Drivers of Organizational Change at USAID After 9/11: A Qualitative Inquiry Using the Burke-Litwin Model
Abstract
Abstract
The United States Agency for International Development (USAID) operates in a dynamic
environment that forces the organization to maintain its ability to change and adaptability to
change. The politics of the U.S. government, the Congress, the President, trends in the academic
world, evolution of private sector partners, developments in world politics, and expectations of
USAID beneficiaries are only a few of the factors that make up the environment around USAID.
Those actors and factors, although strongly supporting the arguments for the organization's
relevance and importance, also pose a threat to its survival.
Using the Burke-Litwin model of organizational change, this research develops an explanatory
model that analyses the evolution of USAID and aims to understand the dynamics of USAID
changes in the post 9/11 period. Understanding how organizational change occurs and what
actors and factors play the most important roles in the change process at USAID is the key
objective of this study that can inform the effectiveness of USAID operation by helping the
organization to foresee the dynamics of future changes and by facilitating its maneuvering
through the complexities of the domestic and foreign policy.

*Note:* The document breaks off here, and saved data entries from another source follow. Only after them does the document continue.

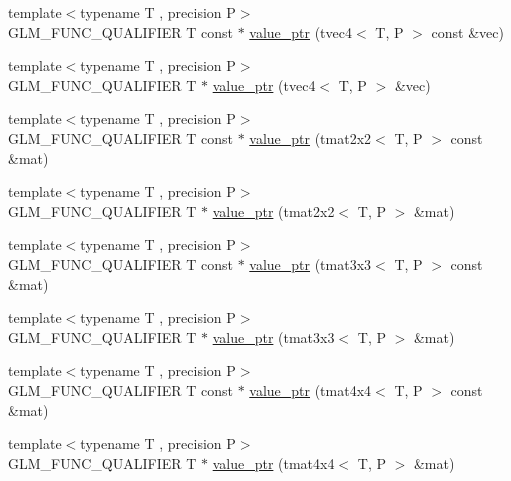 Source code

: \begin{DoxyCompactItemize}
{\footnotesize template$<$typename T , precision P$>$ }\\G\+L\+M\+\_\+\+F\+U\+N\+C\+\_\+\+Q\+U\+A\+L\+I\+F\+I\+E\+R T const $\ast$ \hyperlink{group__gtc__type__ptr_gaf641bc0e28d4b274826b9afed315d310}{value\+\_\+ptr} (tvec4$<$ T, P $>$ const \&vec)
\item 
{\footnotesize template$<$typename T , precision P$>$ }\\G\+L\+M\+\_\+\+F\+U\+N\+C\+\_\+\+Q\+U\+A\+L\+I\+F\+I\+E\+R T $\ast$ \hyperlink{group__gtc__type__ptr_ga4c19763f3c5991b9dc88a3ffdd9ea6cd}{value\+\_\+ptr} (tvec4$<$ T, P $>$ \&vec)
\item 
{\footnotesize template$<$typename T , precision P$>$ }\\G\+L\+M\+\_\+\+F\+U\+N\+C\+\_\+\+Q\+U\+A\+L\+I\+F\+I\+E\+R T const $\ast$ \hyperlink{group__gtc__type__ptr_ga2d709523aa0beb0a42433f80c9d07718}{value\+\_\+ptr} (tmat2x2$<$ T, P $>$ const \&mat)
\item 
{\footnotesize template$<$typename T , precision P$>$ }\\G\+L\+M\+\_\+\+F\+U\+N\+C\+\_\+\+Q\+U\+A\+L\+I\+F\+I\+E\+R T $\ast$ \hyperlink{group__gtc__type__ptr_gac7256e14328e818e61276fa5e6176b9d}{value\+\_\+ptr} (tmat2x2$<$ T, P $>$ \&mat)
\item 
{\footnotesize template$<$typename T , precision P$>$ }\\G\+L\+M\+\_\+\+F\+U\+N\+C\+\_\+\+Q\+U\+A\+L\+I\+F\+I\+E\+R T const $\ast$ \hyperlink{group__gtc__type__ptr_ga0fd20ac385befba86cf2bbf836728bc2}{value\+\_\+ptr} (tmat3x3$<$ T, P $>$ const \&mat)
\item 
{\footnotesize template$<$typename T , precision P$>$ }\\G\+L\+M\+\_\+\+F\+U\+N\+C\+\_\+\+Q\+U\+A\+L\+I\+F\+I\+E\+R T $\ast$ \hyperlink{group__gtc__type__ptr_ga4470e16d0e844cb2c4f7b2e731824f87}{value\+\_\+ptr} (tmat3x3$<$ T, P $>$ \&mat)
\item 
{\footnotesize template$<$typename T , precision P$>$ }\\G\+L\+M\+\_\+\+F\+U\+N\+C\+\_\+\+Q\+U\+A\+L\+I\+F\+I\+E\+R T const $\ast$ \hyperlink{group__gtc__type__ptr_ga2edadf5433694bf018d62db962b61321}{value\+\_\+ptr} (tmat4x4$<$ T, P $>$ const \&mat)
\item 
{\footnotesize template$<$typename T , precision P$>$ }\\G\+L\+M\+\_\+\+F\+U\+N\+C\+\_\+\+Q\+U\+A\+L\+I\+F\+I\+E\+R T $\ast$ \hyperlink{group__gtc__type__ptr_ga1fc49ab60e5afdd4821a6903e92244a4}{value\+\_\+ptr} (tmat4x4$<$ T, P $>$ \&mat)
\item 

\end{DoxyCompactItemize}
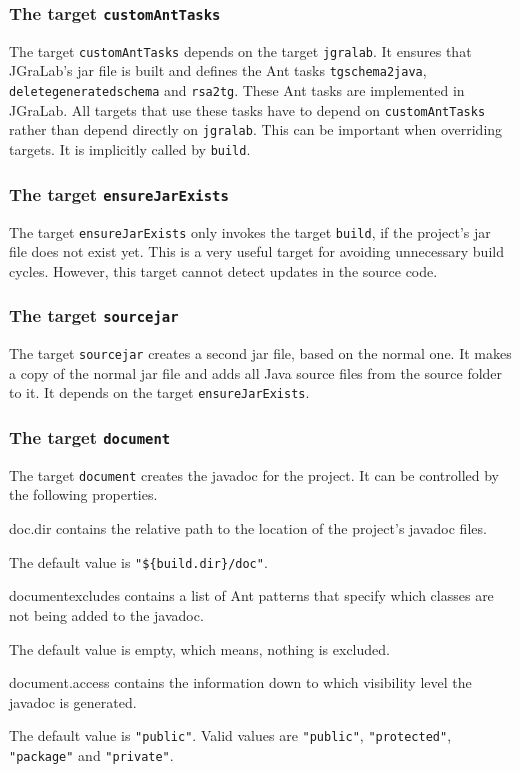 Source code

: \documentclass[a4paper,twoside,11pt,bibtotoc]{article}
\begin{document}
\subsubsection{The target \texttt{customAntTasks}}
The target \texttt{customAntTasks} depends on the target \texttt{jgralab}.
It ensures that JGraLab's jar file is built and defines the Ant tasks \texttt{tgschema2java}, \texttt{deletegeneratedschema} and \texttt{rsa2tg}.
These Ant tasks are implemented in JGraLab.
All targets that use these tasks have to depend on \texttt{customAntTasks} rather than depend directly on \texttt{jgralab}.
This can be important when overriding targets.
It is implicitly called by \texttt{build}.

\subsubsection{The target \texttt{ensureJarExists}}
The target \texttt{ensureJarExists} only invokes the target \texttt{build}, if the project's jar file does not exist yet.
This is a very useful target for avoiding unnecessary build cycles.
However, this target cannot detect updates in the source code.%

\subsubsection{The target \texttt{sourcejar}}
The target \texttt{sourcejar} creates a second jar file, based on the normal one.
It makes a copy of the normal jar file and adds all Java source files from the source folder to it.
It depends on the target \texttt{ensureJarExists}.

\subsubsection{The target \texttt{document}}
The target \texttt{document} creates the javadoc for the project.
It can be controlled by the following properties.
\begin{description*}
	\item[doc.dir] contains the relative path to the location of the project's javadoc files.\par The default value is \texttt{"\$\{build.dir\}/doc"}.
	\item[documentexcludes] contains a list of Ant patterns that specify which classes are not being added to the javadoc.\par The default value is empty, which means, nothing is excluded.
	\item[document.access] contains the information down to which visibility level the javadoc is generated.\par The default value is \texttt{"public"}. Valid values are \texttt{"public"}, \texttt{"protected"}, \texttt{"package"} and \texttt{"private"}.
\end{description*}
\end{document}
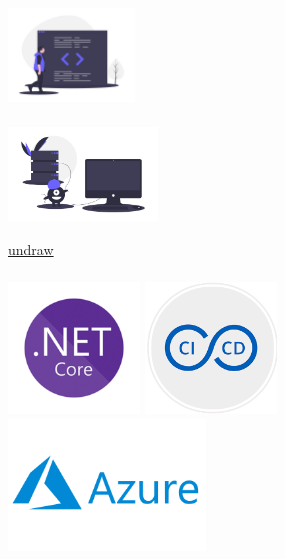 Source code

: \documentclass{beamer}
\newcommand{\source}[2]{
	\begin{flushright}
		\hfill {\scriptsize \href{#1}{#2}}	
	\end{flushright}
}
\begin{document}
\begin{frame}
\frametitle{\textbf{}}

    \includegraphics[height=25mm]{code_block.png} \\

    \scalebox{5}{$\Downarrow$} \\

    \includegraphics[height=25mm]{server_down.png}
    \source{https://undraw.co/illustrations}{undraw}

\end{frame}

\begin{frame}
\frametitle{\textbf{}}

    \includegraphics[height=35mm]{aspnet-core.png}
    \includegraphics[height=35mm]{cicd.png} \\
    \includegraphics[height=35mm]{azure.png}

\end{frame}
\end{document}
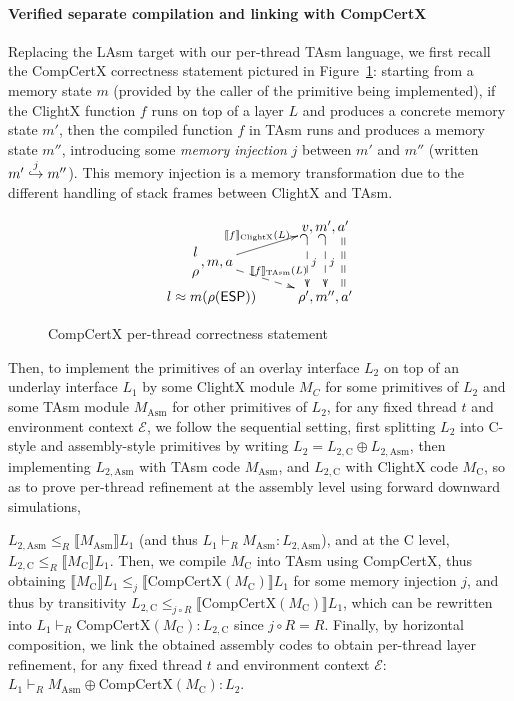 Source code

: \paragraph{Verified separate compilation and linking with CompCertX} 
Replacing  the LAsm target with our per-thread TAsm 
language, we first recall the CompCertX correctness statement
pictured in Figure~\ref{fig:compcertx}: starting from a memory state $m$
(provided by the caller of the primitive being implemented), if the
ClightX function $f$ runs on top of a layer $L$ and produces a
concrete memory state $m'$, then the compiled function $f$ in TAsm
runs and produces a memory state $m''$, introducing some \emph{memory
  injection} $j$ between $m'$ and $m''$ (written
$\inject{j}{m'}{m''}$). This memory injection is a memory
transformation \cite[\S 5.4]{leroy08} due to the different handling of
stack frames between ClightX and TAsm.


\begin{figure}
\[
\xymatrix@R=3pt@C+=3pt{
& v, m', a'
\ar@<-3ex>@{_{(}-->}[dd]^j
\ar@{_{(}-->}[dd]^j
\ar@<3ex>@{==}[dd]
\\
\genfrac{}{}{0pt}{0}{l}{\rho}, m, a
\ar[ur]^{\llbracket f \rrbracket_{\text{ClightX}}(L)}
\ar@{-->}[dr]^{ \llbracket f \rrbracket_{\text{TAsm}}(L)} \\
l \approx m(\rho(\textsf{ESP}))
& \rho', m'', a'
}
\]
\caption{CompCertX per-thread correctness statement} \label{fig:compcertx}
\hrulefill
\end{figure}

Then, to implement the primitives of an overlay interface $L_2$ on top
of an underlay interface $L_1$ by some ClightX module $M_C$ for some
primitives of $L_2$ and some TAsm module $M_{\text{Asm}}$ for other
primitives of $L_2$, for any fixed thread $t$ and environment context
$\mathcal E$, we follow the sequential setting, first splitting $L_2$ into C-style
and assembly-style primitives by writing $L_2 = L_{2, \text{C}} \oplus
L_{2, \text{Asm}}$, then implementing $L_{2, \text{Asm}}$ with TAsm
code $M_{\text{Asm}}$, and $L_{2, \text{C}}$ with ClightX code
$M_{\text{C}}$, so as to prove per-thread refinement at the assembly
level using forward downward simulations,
   $L_{2,
  \text{Asm}} \leqslant_R \llbracket M_{\text{Asm}} \rrbracket L_1$
(and thus $L_{1} \vdash_R M_{\text{Asm}} : L_{2, \text{Asm}}$), and at
the C level, $L_{2, \text{C}} \leqslant_R \llbracket M_{\text{C}}
\rrbracket L_1$. Then, we compile $M_{\text{C}}$ into TAsm using
CompCertX, thus obtaining $\llbracket M_{\text{C}} \rrbracket L_1
\leqslant_{j} \llbracket \text{CompCertX}(M_{\text{C}}) \rrbracket
L_1$ for some memory injection $j$, and thus by transitivity $L_{2,
  \text{C}} \leqslant_{j \circ R} \llbracket
\text{CompCertX}(M_{\text{C}}) \rrbracket L_1$, which can be rewritten
into $L_{1} \vdash_R \text{CompCertX}(M_{\text{C}}) : L_{2, \text{C}}$
since $j \circ R = R$. Finally, by horizontal composition, we link the
obtained assembly codes to obtain per-thread layer refinement, for any
fixed thread $t$ and environment context $\mathcal E$: $L_1 \vdash_R
M_{\text{Asm}} \oplus \text{CompCertX}(M_{\text{C}}) : L_2$.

USAID is a part of the US foreign policy but not of the leading agency (the Department of
State), which separates it from many traditional state agencies. Though USAID is not the only
agency of this sort, its dependency on environmental actors and factors makes it a particularly
fitting context for applying the Burke-Litwin Model. This model argues that environmental
actors play vital roles in the organizational change at USAID.